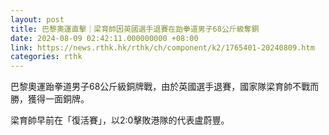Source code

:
 ```yaml
---
layout: post
title: 巴黎奧運直擊｜梁育帥因英國選手退賽在跆拳道男子68公斤級奪銅
date: 2024-08-09 02:42:11.000000000 +08:00
link: https://news.rthk.hk/rthk/ch/component/k2/1765401-20240809.htm
categories: rthk
---
```


巴黎奧運跆拳道男子68公斤級銅牌戰，由於英國選手退賽，國家隊梁育帥不戰而勝，獲得一面銅牌。

梁育帥早前在「復活賽」，以2:0擊敗港隊的代表盧蔚豐。
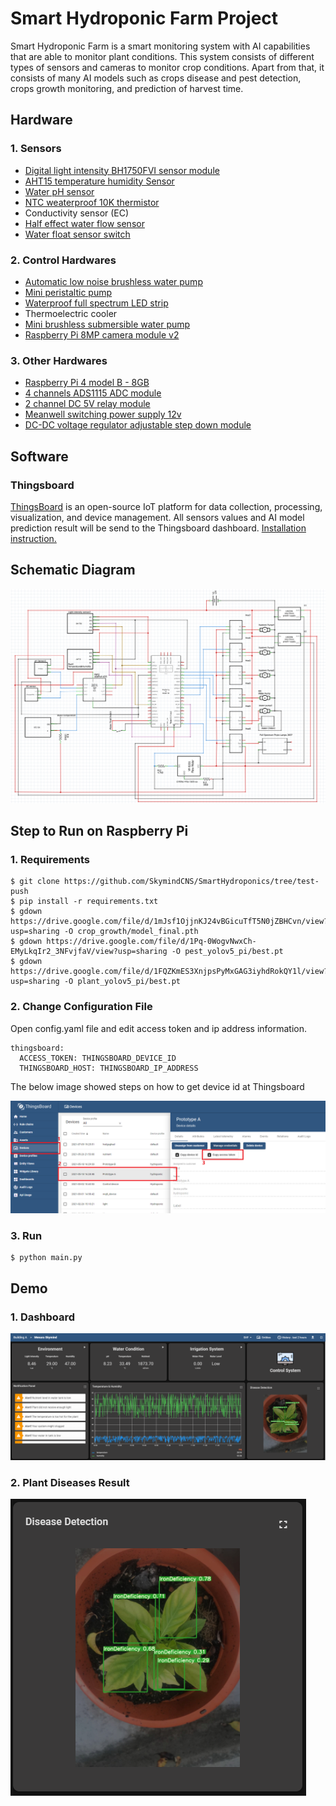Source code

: # Smart Hydroponic Farm Project
Smart Hydroponic Farm is a smart monitoring system with AI capabilities that are able to monitor plant conditions. This system consists of different types of sensors and cameras to monitor crop conditions. Apart from that, it consists of many AI models such as crops disease and pest detection, crops growth monitoring, and prediction of harvest time.

## Hardware
### 1. Sensors
* [Digital light intensity BH1750FVI sensor module](https://my.cytron.io/p-digital-light-intensity-bh1750fvi-sensor-module?r=1&gclid=CjwKCAiAxp-ABhALEiwAXm6IyS6LFau99xq8_qGCID0IJcsMB-0ZxKfH97uXnc2AfYRs4Ezid7yNPxoCFaoQAvD_BwE)
* [AHT15 temperature humidity Sensor](https://www.aliexpress.com/item/1005002434781439.html)
* [Water pH sensor](https://my.element14.com/dfrobot/sen0169/analogue-ph-sensor-meter-kit-arduino/dp/3517876)
* [NTC weaterproof 10K thermistor](https://shopee.com.my/NTC-Waterproof-Thermistor-1-10K-B3950-XH2.54-1M-i.55645224.6000095733)
* Conductivity sensor (EC)
* [Half effect water flow sensor](https://my.cytron.io/p-g1-2-half-effect-water-flow-sensor-yf-s201?search=water%20flow&description=1)
* [Water float sensor switch](https://my.cytron.io/p-water-float-or-level-sensor-switch)

### 2. Control Hardwares
* [Automatic low noise brushless water pump](https://shopee.com.my/Automatic-Low-Noise-Fountain-Mini-Aquarium-Brushless-With-Filter-DC-12V-Submersible-Water-Pump-i.165012281.4708447960)
* [Mini peristaltic pump](https://shopee.com.my/Kamoer-DC12V-NKP-Mini-Peristaltic-Pump-Water-Pump-Pam-Air-Kecil-Peristaltik--i.53171392.1982360128)
* [Waterproof full spectrum LED strip ](https://www.aliexpress.com/item/1005002434781439.html)
* Thermoelectric cooler
* [Mini brushless submersible water pump](https://shopee.com.my/-VAR-12V-DC-Mini-Brushless-Submersible-Water-Pump-240-L-H-for-Aquarium-Project-i.46042211.1843606969)
* [Raspberry Pi 8MP camera module v2](https://my.cytron.io/p-raspberry-pi-8mp-camera-module-v2?gclid=Cj0KCQiA34OBBhCcARIsAG32uvMfC7waAXCTFaOA7sig0mHfRgelbrT5UfQCn-6spLrDipXLEe0Q9XMaAjoREALw_wcB)


### 3. Other Hardwares
* [Raspberry Pi 4 model B - 8GB ](https://my.cytron.io/p-raspberry-pi-4-model-b?search=raspberry%20pi%204&description=1)
* [4 channels ADS1115 ADC module](https://my.cytron.io/p-4-channels-ads1115-adc-module)
* [2 channel DC 5V relay module](https://my.cytron.io/p-2-channel-dc-5v-relay-module?search=relay&description=1)
* [Meanwell switching power supply 12v](https://shopee.com.my/Meanwell-Mean-Well-LRS-150-150W-12V-24V-AC-DC-Switching-Power-Supply-i.61390848.1218190339)
* [DC-DC voltage regulator adjustable step down module](https://shopee.com.my/LM2596-DC-DC-Voltage-Regulator-Adjustable-Step-Down-Module-w-Display-i.33287405.2148334760)

## Software
### Thingsboard
[ThingsBoard](https://thingsboard.io/) is an open-source IoT platform for data collection, processing, visualization, and device management. All sensors values and AI model prediction result will be send to the Thingsboard dashboard. [Installation instruction.](https://thingsboard.io/docs/user-guide/install/installation-options/)

## Schematic Diagram
![alt text][schematic]

[schematic]: /Assets/schematic.PNG "Thingsboard dashboard"

## Step to Run on Raspberry Pi
### 1. Requirements
```
$ git clone https://github.com/SkymindCNS/SmartHydroponics/tree/test-push
$ pip install -r requirements.txt
$ gdown https://drive.google.com/file/d/1mJsf1OjjnKJ24vBGicuTfT5N0jZBHCvn/view?usp=sharing -O crop_growth/model_final.pth
$ gdown https://drive.google.com/file/d/1Pq-0WogvNwxCh-EMyLkqIr2_3NFvjfaV/view?usp=sharing -O pest_yolov5_pi/best.pt
$ gdown https://drive.google.com/file/d/1FQZKmES3XnjpsPyMxGAG3iyhdRokQY1l/view?usp=sharing -O plant_yolov5_pi/best.pt

```
### 2. Change Configuration File
Open config.yaml file and edit access token and ip address information.
```
thingsboard:
  ACCESS_TOKEN: THINGSBOARD_DEVICE_ID
  THINGSBOARD_HOST: THINGSBOARD_IP_ADDRESS
```
The below image showed steps on how to get device id at Thingsboard

![alt text][device]

[device]: /Assets/Device.PNG "Thingsboard device id"

### 3. Run 
```
$ python main.py
```
## Demo

### 1. Dashboard

![alt text][dashboard]

[dashboard]: /Assets/dashboard.PNG "Thingsboard dashboard"

### 2. Plant Diseases Result

![alt text](/Assets/plant_disease.PNG "Plant disease")

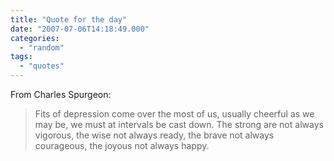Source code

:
 ```yaml
---
title: "Quote for the day"
date: "2007-07-06T14:18:49.000"
categories: 
  - "random"
tags: 
  - "quotes"
---
```


From Charles Spurgeon:

> Fits of depression come over the most of us, usually cheerful as we may be, we must at intervals be cast down. The strong are not always vigorous, the wise not always ready, the brave not always courageous, the joyous not always happy.
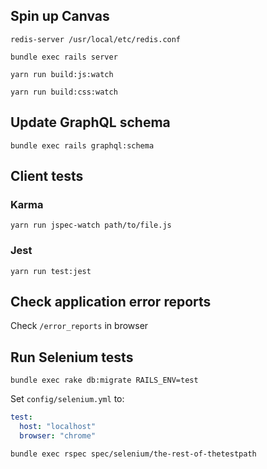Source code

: ## Spin up Canvas

`redis-server /usr/local/etc/redis.conf`

`bundle exec rails server`

`yarn run build:js:watch`

`yarn run build:css:watch`

## Update GraphQL schema

`bundle exec rails graphql:schema`

## Client tests

### Karma

`yarn run jspec-watch path/to/file.js`

### Jest

`yarn run test:jest`

## Check application error reports

Check `/error_reports` in browser

## Run Selenium tests

`bundle exec rake db:migrate RAILS_ENV=test`

Set `config/selenium.yml` to:

```yaml
test:
  host: "localhost"
  browser: "chrome"
```

`bundle exec rspec spec/selenium/the-rest-of-thetestpath`
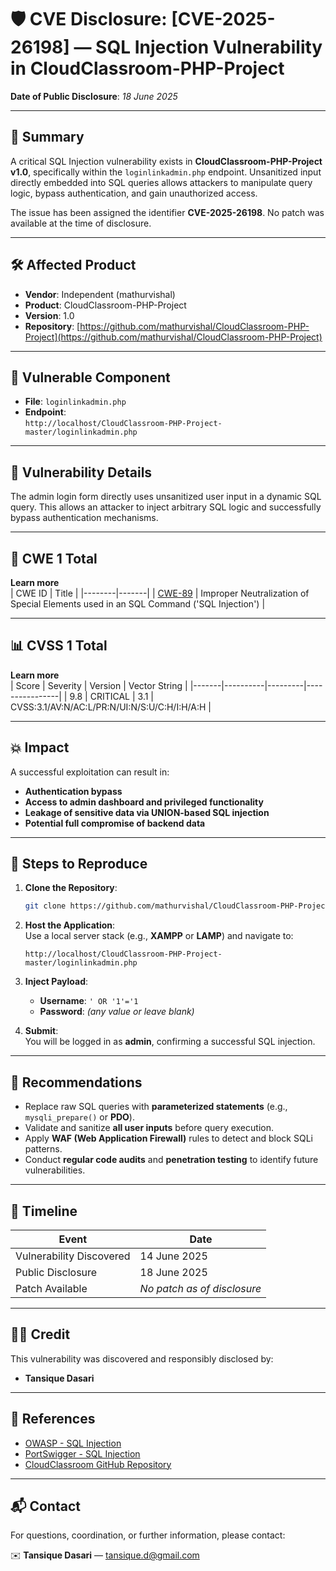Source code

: 
# 🛡️ CVE Disclosure: [CVE-2025-26198] — SQL Injection Vulnerability in CloudClassroom-PHP-Project

**Date of Public Disclosure**: *18 June 2025*

---

## 🧩 Summary

A critical SQL Injection vulnerability exists in **CloudClassroom-PHP-Project v1.0**, specifically within the `loginlinkadmin.php` endpoint. Unsanitized input directly embedded into SQL queries allows attackers to manipulate query logic, bypass authentication, and gain unauthorized access.

The issue has been assigned the identifier **CVE-2025-26198**. No patch was available at the time of disclosure.

---

## 🛠️ Affected Product

- **Vendor**: Independent (mathurvishal)
- **Product**: CloudClassroom-PHP-Project
- **Version**: 1.0  
- **Repository**: [https://github.com/mathurvishal/CloudClassroom-PHP-Project](https://github.com/mathurvishal/CloudClassroom-PHP-Project)

---

## 📂 Vulnerable Component

- **File**: `loginlinkadmin.php`
- **Endpoint**:  
  `http://localhost/CloudClassroom-PHP-Project-master/loginlinkadmin.php`

---

## 📄 Vulnerability Details

The admin login form directly uses unsanitized user input in a dynamic SQL query. This allows an attacker to inject arbitrary SQL logic and successfully bypass authentication mechanisms.

---

## 🧩 CWE 1 Total  
**Learn more**  
| CWE ID | Title |
|--------|-------|
| [CWE-89](https://cwe.mitre.org/data/definitions/89.html) | Improper Neutralization of Special Elements used in an SQL Command ('SQL Injection') |

---

## 📊 CVSS 1 Total  
**Learn more**  
| Score | Severity | Version | Vector String |
|-------|----------|---------|----------------|
| 9.8   | CRITICAL | 3.1     | CVSS:3.1/AV:N/AC:L/PR:N/UI:N/S:U/C:H/I:H/A:H |

---

## 💥 Impact

A successful exploitation can result in:

- **Authentication bypass**
- **Access to admin dashboard and privileged functionality**
- **Leakage of sensitive data via UNION-based SQL injection**
- **Potential full compromise of backend data**

---

## 🧪 Steps to Reproduce

1. **Clone the Repository**:
   ```bash
   git clone https://github.com/mathurvishal/CloudClassroom-PHP-Project.git
   ```

2. **Host the Application**:  
   Use a local server stack (e.g., **XAMPP** or **LAMP**) and navigate to:
   ```
   http://localhost/CloudClassroom-PHP-Project-master/loginlinkadmin.php
   ```

3. **Inject Payload**:
   - **Username**: `' OR '1'='1`
   - **Password**: *(any value or leave blank)*

4. **Submit**:  
   You will be logged in as **admin**, confirming a successful SQL injection.

---

## 🔧 Recommendations

- Replace raw SQL queries with **parameterized statements** (e.g., `mysqli_prepare()` or **PDO**).
- Validate and sanitize **all user inputs** before query execution.
- Apply **WAF (Web Application Firewall)** rules to detect and block SQLi patterns.
- Conduct **regular code audits** and **penetration testing** to identify future vulnerabilities.

---

## 📅 Timeline

| Event                    | Date            |
|--------------------------|-----------------|
| Vulnerability Discovered | 14 June 2025    |
| Public Disclosure        | 18 June 2025    |
| Patch Available          | *No patch as of disclosure*  |

---

## 🧑‍💻 Credit

This vulnerability was discovered and responsibly disclosed by:

- **Tansique Dasari**

---

## 🔗 References

- [OWASP - SQL Injection](https://owasp.org/www-community/attacks/SQL_Injection)
- [PortSwigger - SQL Injection](https://portswigger.net/web-security/sql-injection)
- [CloudClassroom GitHub Repository](https://github.com/mathurvishal/CloudClassroom-PHP-Project)

---

## 📬 Contact

For questions, coordination, or further information, please contact:

✉️ **Tansique Dasari** — [tansique.d@gmail.com](mailto:tansique.d@gmail.com)
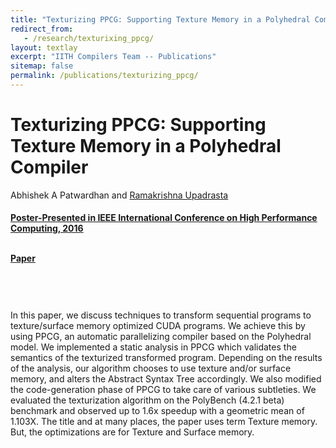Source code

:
 ```yaml
---
title: "Texturizing PPCG: Supporting Texture Memory in a Polyhedral Compiler"
redirect_from:
   - /research/texturixing_ppcg/
layout: textlay
excerpt: "IITH Compilers Team -- Publications"
sitemap: false
permalink: /publications/texturizing_ppcg/
---
```


<div class="container-fluid" style="height:100%; width:100%"> 
<h1>Texturizing PPCG: Supporting Texture Memory in a Polyhedral Compiler</h1>
<p>Abhishek A Patwardhan and <a href="https://www.iith.ac.in/~ramakrishna" target="_blank">Ramakrishna Upadrasta</p>
<h4> Poster-Presented in IEEE International Conference on High Performance Computing, 2016
 </h4>

<br>

 <div style="position:relative; top:-25px;">
 <h4><a href="https://raiith.iith.ac.in/4130/1/texPPCG.pdf" target="_blank">Paper</a>
 </h4>
 </div> 


 <br>     
<p> In this paper, we discuss techniques to transform
sequential programs to texture/surface memory optimized CUDA
programs. We achieve this by using PPCG, an automatic parallelizing compiler based on the Polyhedral model. We implemented
a static analysis in PPCG which validates the semantics of the
texturized transformed program. Depending on the results of
the analysis, our algorithm chooses to use texture and/or surface
memory, and alters the Abstract Syntax Tree accordingly. We
also modified the code-generation phase of PPCG to take care
of various subtleties. We evaluated the texturization algorithm
on the PolyBench (4.2.1 beta) benchmark and observed up to
1.6x speedup with a geometric mean of 1.103X. The title and
at many places, the paper uses term Texture memory. But, the
optimizations are for Texture and Surface memory.</p>
<br>
</div>

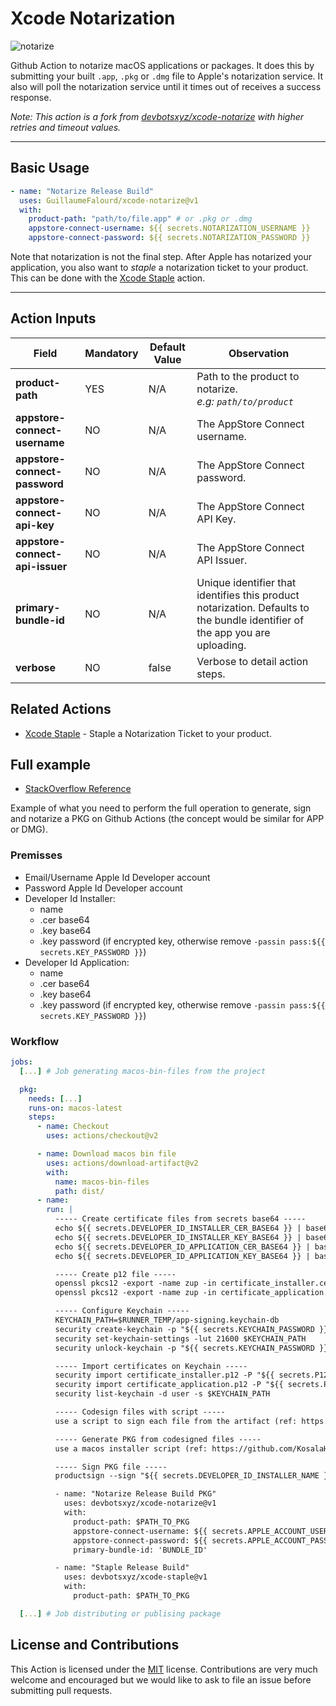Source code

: # Xcode Notarization

![notarize](https://user-images.githubusercontent.com/22433243/153662864-191f43f7-359f-41c9-b80d-88c617c5d2d6.png)

Github Action to notarize macOS applications or packages. It does this by submitting your built `.app`, `.pkg` or `.dmg` file to Apple's notarization service. It also will poll the notarization service until it times out of receives a success response.

_Note: This action is a fork from [devbotsxyz/xcode-notarize](https://github.com/devbotsxyz/xcode-notarize) with higher retries and timeout values._

* * *

## Basic Usage

```yaml
- name: "Notarize Release Build"
  uses: GuillaumeFalourd/xcode-notarize@v1
  with:
    product-path: "path/to/file.app" # or .pkg or .dmg
    appstore-connect-username: ${{ secrets.NOTARIZATION_USERNAME }}
    appstore-connect-password: ${{ secrets.NOTARIZATION_PASSWORD }}
```

Note that notarization is not the final step. After Apple has notarized your application, you also want to _staple_ a notarization ticket to your product. This can be done with the [Xcode Staple](https://github.com/marketplace/actions/xcode-staple) action.

* * *

## Action Inputs

Field | Mandatory | Default Value | Observation
------------ | ------------  | ------------- | -------------
**product-path** | YES | N/A | Path to the product to notarize. <br/> _e.g: `path/to/product`_
**appstore-connect-username** | NO | N/A | The AppStore Connect username.
**appstore-connect-password** | NO | N/A | The AppStore Connect password.
**appstore-connect-api-key** | NO | N/A | The AppStore Connect API Key.
**appstore-connect-api-issuer** | NO | N/A | The AppStore Connect API Issuer.
**primary-bundle-id** | NO | N/A | Unique identifier that identifies this product notarization. Defaults to the bundle identifier of the app you are uploading.
**verbose** | NO | false | Verbose to detail action steps. 

## Related Actions

 * [Xcode Staple](https://github.com/marketplace/actions/xcode-staple) - Staple a Notarization Ticket to your product.

## Full example

- [StackOverflow Reference](https://stackoverflow.com/questions/70991268/how-to-sign-and-notarize-a-pkg-within-a-github-actions-macos-runner)

Example of what you need to perform the full operation to generate, sign and notarize a PKG on Github Actions (the concept would be similar for APP or DMG).

### Premisses

- Email/Username Apple Id Developer account
- Password Apple Id Developer account
- Developer Id Installer: 
  - name
  - .cer base64 
  - .key base64 
  - .key password (if encrypted key, otherwise remove `-passin pass:${{ secrets.KEY_PASSWORD }}`)
- Developer Id Application:
  - name
  - .cer base64 
  - .key base64
  - .key password (if encrypted key, otherwise remove `-passin pass:${{ secrets.KEY_PASSWORD }}`)

### Workflow

```yaml
jobs:
  [...] # Job generating macos-bin-files from the project

  pkg:
    needs: [...]
    runs-on: macos-latest
    steps:
      - name: Checkout
        uses: actions/checkout@v2

      - name: Download macos bin file
        uses: actions/download-artifact@v2
        with:
          name: macos-bin-files
          path: dist/
      - name:
        run: | 
          ----- Create certificate files from secrets base64 -----
          echo ${{ secrets.DEVELOPER_ID_INSTALLER_CER_BASE64 }} | base64 --decode > certificate_installer.cer
          echo ${{ secrets.DEVELOPER_ID_INSTALLER_KEY_BASE64 }} | base64 --decode > certificate_installer.key
          echo ${{ secrets.DEVELOPER_ID_APPLICATION_CER_BASE64 }} | base64 --decode > certificate_application.cer
          echo ${{ secrets.DEVELOPER_ID_APPLICATION_KEY_BASE64 }} | base64 --decode > certificate_application.key

          ----- Create p12 file -----
          openssl pkcs12 -export -name zup -in certificate_installer.cer -inkey certificate_installer.key -passin pass:${{ secrets.KEY_PASSWORD }} -out certificate_installer.p12 -passout pass:${{ secrets.P12_PASSWORD }}
          openssl pkcs12 -export -name zup -in certificate_application.cer -inkey certificate_application.key -passin pass:${{ secrets.KEY_PASSWORD }} -out certificate_application.p12 -passout pass:${{ secrets.P12_PASSWORD }}

          ----- Configure Keychain -----
          KEYCHAIN_PATH=$RUNNER_TEMP/app-signing.keychain-db
          security create-keychain -p "${{ secrets.KEYCHAIN_PASSWORD }}" $KEYCHAIN_PATH
          security set-keychain-settings -lut 21600 $KEYCHAIN_PATH
          security unlock-keychain -p "${{ secrets.KEYCHAIN_PASSWORD }}" $KEYCHAIN_PATH

          ----- Import certificates on Keychain -----
          security import certificate_installer.p12 -P "${{ secrets.P12_PASSWORD }}" -A -t cert -f pkcs12 -k $KEYCHAIN_PATH
          security import certificate_application.p12 -P "${{ secrets.P12_PASSWORD }}" -A -t cert -f pkcs12 -k $KEYCHAIN_PATH
          security list-keychain -d user -s $KEYCHAIN_PATH

          ----- Codesign files with script -----
          use a script to sign each file from the artifact (ref: https://gist.github.com/GuillaumeFalourd/4efc73f1a6014b791c0ef223a023520a)

          ----- Generate PKG from codesigned files -----
          use a macos installer script (ref: https://github.com/KosalaHerath/macos-installer-builder/tree/master/macOS-x64)

          ----- Sign PKG file -----
          productsign --sign "${{ secrets.DEVELOPER_ID_INSTALLER_NAME }}" $INPUT_FILE_PATH $OUTPUT_FILE_PATH

          - name: "Notarize Release Build PKG"
            uses: devbotsxyz/xcode-notarize@v1 
            with:
              product-path: $PATH_TO_PKG
              appstore-connect-username: ${{ secrets.APPLE_ACCOUNT_USERNAME }}
              appstore-connect-password: ${{ secrets.APPLE_ACCOUNT_PASSWORD }}
              primary-bundle-id: 'BUNDLE_ID'

          - name: "Staple Release Build"
            uses: devbotsxyz/xcode-staple@v1
            with:
              product-path: $PATH_TO_PKG

  [...] # Job distributing or publising package

```

## License and Contributions

This Action is licensed under the [MIT](LICENSE) license. Contributions are very much welcome and encouraged but we would like to ask to file an issue before submitting pull requests.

══════════

Return all lines in the data that include the word "href".

<p>Abhishek A Patwardhan and <a href="https://www.iith.ac.in/~ramakrishna" target="_blank">Ramakrishna Upadrasta</p>
 <h4><a href="https://raiith.iith.ac.in/4130/1/texPPCG.pdf" target="_blank">Paper</a>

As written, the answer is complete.